Give back the entire listing exactly as it was provided.

**** Source information ****

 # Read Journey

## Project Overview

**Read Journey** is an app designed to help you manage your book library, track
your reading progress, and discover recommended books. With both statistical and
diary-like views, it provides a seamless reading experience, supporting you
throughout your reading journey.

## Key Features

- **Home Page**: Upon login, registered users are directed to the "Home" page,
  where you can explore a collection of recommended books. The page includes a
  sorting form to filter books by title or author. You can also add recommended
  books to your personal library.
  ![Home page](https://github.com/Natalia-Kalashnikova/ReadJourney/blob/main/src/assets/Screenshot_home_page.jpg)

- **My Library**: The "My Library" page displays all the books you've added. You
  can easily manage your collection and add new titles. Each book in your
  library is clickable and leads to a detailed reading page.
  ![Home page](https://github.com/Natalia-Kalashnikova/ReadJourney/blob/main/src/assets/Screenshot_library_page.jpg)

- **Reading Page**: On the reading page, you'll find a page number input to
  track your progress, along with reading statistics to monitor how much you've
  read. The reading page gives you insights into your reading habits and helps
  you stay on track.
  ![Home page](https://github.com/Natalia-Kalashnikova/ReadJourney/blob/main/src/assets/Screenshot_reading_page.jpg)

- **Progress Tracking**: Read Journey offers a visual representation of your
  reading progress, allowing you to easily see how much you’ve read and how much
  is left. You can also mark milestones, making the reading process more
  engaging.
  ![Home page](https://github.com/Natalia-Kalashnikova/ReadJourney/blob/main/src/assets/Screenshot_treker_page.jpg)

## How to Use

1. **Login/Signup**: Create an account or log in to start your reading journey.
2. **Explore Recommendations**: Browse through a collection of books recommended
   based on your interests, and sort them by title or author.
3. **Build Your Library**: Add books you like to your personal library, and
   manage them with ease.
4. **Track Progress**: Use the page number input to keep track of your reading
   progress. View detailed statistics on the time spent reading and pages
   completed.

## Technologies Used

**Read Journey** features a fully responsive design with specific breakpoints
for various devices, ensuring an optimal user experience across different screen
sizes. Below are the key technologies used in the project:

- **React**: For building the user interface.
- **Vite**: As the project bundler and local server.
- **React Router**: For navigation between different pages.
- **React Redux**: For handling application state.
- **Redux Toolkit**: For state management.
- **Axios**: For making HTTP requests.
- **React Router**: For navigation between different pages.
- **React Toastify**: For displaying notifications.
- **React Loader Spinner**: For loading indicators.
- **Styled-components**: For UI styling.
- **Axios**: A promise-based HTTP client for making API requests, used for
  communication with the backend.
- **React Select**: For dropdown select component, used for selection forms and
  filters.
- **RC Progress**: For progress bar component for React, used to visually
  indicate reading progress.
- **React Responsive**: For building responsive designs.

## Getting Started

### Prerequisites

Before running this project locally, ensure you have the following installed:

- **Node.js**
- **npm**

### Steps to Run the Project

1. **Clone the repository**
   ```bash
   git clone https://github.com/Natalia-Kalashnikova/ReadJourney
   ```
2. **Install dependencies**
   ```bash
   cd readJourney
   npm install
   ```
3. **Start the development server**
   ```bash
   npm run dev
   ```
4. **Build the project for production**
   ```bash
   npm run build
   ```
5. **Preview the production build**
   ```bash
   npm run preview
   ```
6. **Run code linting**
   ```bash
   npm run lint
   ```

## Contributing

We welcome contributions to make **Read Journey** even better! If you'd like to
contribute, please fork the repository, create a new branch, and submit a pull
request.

****

**Task result:**
 # Read Journey

## Project Overview

**Read Journey** is an app designed to help you manage your book library, track
your reading progress, and discover recommended books. With both statistical and
diary-like views, it provides a seamless reading experience, supporting you
throughout your reading journey.

## Key Features

- **Home Page**: Upon login, registered users are directed to the "Home" page,
  where you can explore a collection of recommended books. The page includes a
  sorting form to filter books by title or author. You can also add recommended
  books to your personal library.
  ![Home page](https://github.com/Natalia-Kalashnikova/ReadJourney/blob/main/src/assets/Screenshot_home_page.jpg)

- **My Library**: The "My Library" page displays all the books you've added. You
  can easily manage your collection and add new titles. Each book in your
  library is clickable and leads to a detailed reading page.
  ![Home page](https://github.com/Natalia-Kalashnikova/ReadJourney/blob/main/src/assets/Screenshot_library_page.jpg)

- **Reading Page**: On the reading page, you'll find a page number input to
  track your progress, along with reading statistics to monitor how much you've
  read. The reading page gives you insights into your reading habits and helps
  you stay on track.
  ![Home page](https://github.com/Natalia-Kalashnikova/ReadJourney/blob/main/src/assets/Screenshot_reading_page.jpg)

- **Progress Tracking**: Read Journey offers a visual representation of your
  reading progress, allowing you to easily see how much you’ve read and how much
  is left. You can also mark milestones, making the reading process more
  engaging.
  ![Home page](https://github.com/Natalia-Kalashnikova/ReadJourney/blob/main/src/assets/Screenshot_treker_page.jpg)

## How to Use

1. **Login/Signup**: Create an account or log in to start your reading journey.
2. **Explore Recommendations**: Browse through a collection of books recommended
   based on your interests, and sort them by title or author.
3. **Build Your Library**: Add books you like to your personal library, and
   manage them with ease.
4. **Track Progress**: Use the page number input to keep track of your reading
   progress. View detailed statistics on the time spent reading and pages
   completed.

## Technologies Used

**Read Journey** features a fully responsive design with specific breakpoints
for various devices, ensuring an optimal user experience across different screen
sizes. Below are the key technologies used in the project:

- **React**: For building the user interface.
- **Vite**: As the project bundler and local server.
- **React Router**: For navigation between different pages.
- **React Redux**: For handling application state.
- **Redux Toolkit**: For state management.
- **Axios**: For making HTTP requests.
- **React Router**: For navigation between different pages.
- **React Toastify**: For displaying notifications.
- **React Loader Spinner**: For loading indicators.
- **Styled-components**: For UI styling.
- **Axios**: A promise-based HTTP client for making API requests, used for
  communication with the backend.
- **React Select**: For dropdown select component, used for selection forms and
  filters.
- **RC Progress**: For progress bar component for React, used to visually
  indicate reading progress.
- **React Responsive**: For building responsive designs.

## Getting Started

### Prerequisites

Before running this project locally, ensure you have the following installed:

- **Node.js**
- **npm**

### Steps to Run the Project

1. **Clone the repository**
   ```bash
   git clone https://github.com/Natalia-Kalashnikova/ReadJourney
   ```
2. **Install dependencies**
   ```bash
   cd readJourney
   npm install
   ```
3. **Start the development server**
   ```bash
   npm run dev
   ```
4. **Build the project for production**
   ```bash
   npm run build
   ```
5. **Preview the production build**
   ```bash
   npm run preview
   ```
6. **Run code linting**
   ```bash
   npm run lint
   ```

## Contributing

We welcome contributions to make **Read Journey** even better! If you'd like to
contribute, please fork the repository, create a new branch, and submit a pull
request.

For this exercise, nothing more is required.